The Cardinals had one of the best pass defenses in the NFL led by Patrick Peterson and even though they had a rough day against Matthew Stafford, they will be looking to get back to their 2016 form where they allowed the fourth fewest passing yards in the NFL in 2016. Donte Moncrief should see a lot of Patrick Peterson in this game while T.Y. Hilton should see a lot of Tyrann Mathieu from the slot. Mathieu had a poor performance in week one but is consistently rated as one of the top slot corners in the game. The one spot where the Cardinals are vulnerable is Justin Bethel who in 2016 had a poor season as he was fourth in fantasy points allowed per route and his start to 2017 was not much better as he received very poor remarks when covering both Kenny Golladay and Golden Tate.

Please refer to the NFL's injury report for the latest injury news regarding your players.


Philadelphia Eagles Passing Offense at Kansas City Chiefs Passing Defense (Bad Matchup)

Carson Wentz was great in Week 1, but we’ve seen that movie: Wentz started his rookie 2016 red-hot but fell off mightily after 3 games. He failed to throw downfield with any precision and struggled to convert in the red zone. This Kansas City unit is an exceptionally tall task for Wentz, who’s built most of his young-career success against poor pass defenses like Washington’s. The good news is that Wentz now appears to be surrounded by playmakers. Slot man Nelson Agholor and tight end Zach Ertz were dynamic last week, and Torrey Smith stretched the defense vertically – all while Alshon Jeffery wasn’t even heard from in blanket coverage. All in all, his Week 1 was an encouraging step forward, but we still have to expect inconsistency – and an iffy statistical ceiling. Wentz remains shaky on the deep ball and has yet to establish much timing with his new weaponry. There will be room to beat the aggressive Kansas City defense, especially on deep balls. But Wentz will have to elevate his own downfield game to take advantage.

This is just about as tough a matchup as Carson Wentz could draw. He’s still working to develop accuracy and ball placement, and he’ll take on the defense that led the NFL in interceptions and allowed the second-lowest completion rate in 2016. It’s the same defense that stymied Tom Brady in Week 1, pressuring him mercilessly while erasing Rob Gronkowski and Chris Hogan from the landscape. Wentz and Alshon Jeffery will need to develop creative ways to beat the ballhawking coverage of Marcus Peters, and even inside targets Nelson Agholor and Zach Ertz face difficult matchups.

Please refer to the NFL's injury report for the latest injury news regarding your players.


Tennessee Titans Passing Offense at Jacksonville Jaguars Passing Defense (Bad Matchup)
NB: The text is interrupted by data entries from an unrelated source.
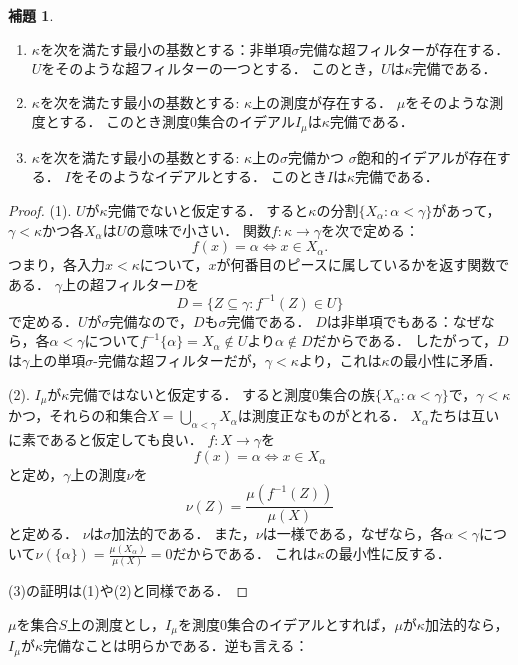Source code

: \documentclass[uplatex]{jsarticle}
\renewcommand\subset{\subseteq}
\theoremstyle{definition}
\newtheorem{lem}[thm]{補題}
\begin{document}
	\begin{lem}
		\begin{enumerate}
			\item $\kappa$を次を満たす最小の基数とする：非単項$\sigma$完備な超フィルターが存在する．
			$U$をそのような超フィルターの一つとする．
			このとき，$U$は$\kappa$完備である．
			\item $\kappa$を次を満たす最小の基数とする: $\kappa$上の測度が存在する．
			$\mu$をそのような測度とする．
			このとき測度$0$集合のイデアル$I_\mu$は$\kappa$完備である．
			\item $\kappa$を次を満たす最小の基数とする: $\kappa$上の$\sigma$完備かつ $\sigma$飽和的イデアルが存在する．
			$I$をそのようなイデアルとする．
			このとき$I$は$\kappa$完備である．
		\end{enumerate}
	\end{lem}
	\begin{proof}
		(1). 
		$U$が$\kappa$完備でないと仮定する．
		すると$\kappa$の分割$\{ X_\alpha : \alpha < \gamma \}$があって，$\gamma < \kappa$かつ各$X_\alpha$は$U$の意味で小さい．
		関数$f \colon \kappa \to \gamma$を次で定める：
		\[
		f(x) = \alpha \iff x \in X_\alpha.
		\]
		つまり，各入力$x < \kappa$について，$x$が何番目のピースに属しているかを返す関数である．
		$\gamma$上の超フィルター$D$を
		\[
		D = \{ Z \subset \gamma : f^{-1}(Z) \in U \}
		\]
		で定める．$U$が$\sigma$完備なので，$D$も$\sigma$完備である．
		$D$は非単項でもある：なぜなら，各$\alpha < \gamma$について$f^{-1}\{\alpha\} = X_\alpha \not \in U$より$\alpha \not \in D$だからである．
		したがって，$D$は$\gamma$上の単項$\sigma$-完備な超フィルターだが，$\gamma < \kappa$より，これは$\kappa$の最小性に矛盾．
		
		(2). $I_\mu$が$\kappa$完備ではないと仮定する．
		すると測度$0$集合の族$\{X_\alpha : \alpha < \gamma \}$で，$\gamma < \kappa$かつ，それらの和集合$X = \bigcup_{\alpha < \gamma} X_\alpha$は測度正なものがとれる．
		$X_\alpha$たちは互いに素であると仮定しても良い．
		$f \colon X \to \gamma$を
		\[
		f(x) = \alpha \iff x \in X_\alpha
		\]
		と定め，$\gamma$上の測度$\nu$を
		\[
		\nu(Z) = \frac{\mu(f^{-1}(Z))}{\mu(X)} 
		\]
		と定める．
		$\nu$は$\sigma$加法的である．
		また，$\nu$は一様である，なぜなら，各$\alpha < \gamma$について$\nu(\{\alpha\}) = \frac{\mu(X_\alpha)}{\mu(X)} = 0$だからである．
		これは$\kappa$の最小性に反する．
		
		(3)の証明は(1)や(2)と同様である．
	\end{proof}
	
	$\mu$を集合$S$上の測度とし，$I_\mu$を測度$0$集合のイデアルとすれば，$\mu$が$\kappa$加法的なら，$I_\mu$が$\kappa$完備なことは明らかである．逆も言える：
	
\end{document}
The Titans threw the ball a whopping 41 times in Week 1 against the Raiders. This was a significant uptick in passing for Marcus Mariota, who averaged 30 pass attempts per game in 2016 with only two games above 40 attempts. Titans receivers were getting open often last week, making a number of chunk plays against the Raiders secondary. Corey Davis and Rishard Matthews had productive outings, Delanie Walker looked very solid here as well racking up a team-leading seven receptions for 76 yards. While Mariota made some bad reads here and there, he moved the ball well overall for most of the game. Where the Titans uncharacteristically struggled here was in red-zone efficiency. After finishing first in the NFL with a 72% red zone touchdown rate last season, the Titans converted a touchdown on only one of three opportunities last week.

The Jaguars pass defense took complete advantage of the Houston offense last week, making for a very long day for most of the Texans offensive players. They held the Texans passers to only 110 combined passing yards while forcing one interception and three fumbles. Calais Campbell was a monster on the edge in his Jaguars debut, racking up five sacks with one hit and one hurry on the quarterback. This week, Campbell should draw a much more difficult matchup against Titans All-Pro right tackle Jack Conklin. The Titans will also have their hands full with this secondary, as the Jaguars have a couple of elite cornerbacks in Jalen Ramsey and AJ Bouye—both of whom did a solid job limiting Deandre Hopkins to only a 44% catch rate in Week 1.

Please refer to the NFL's injury report for the latest injury news regarding your players.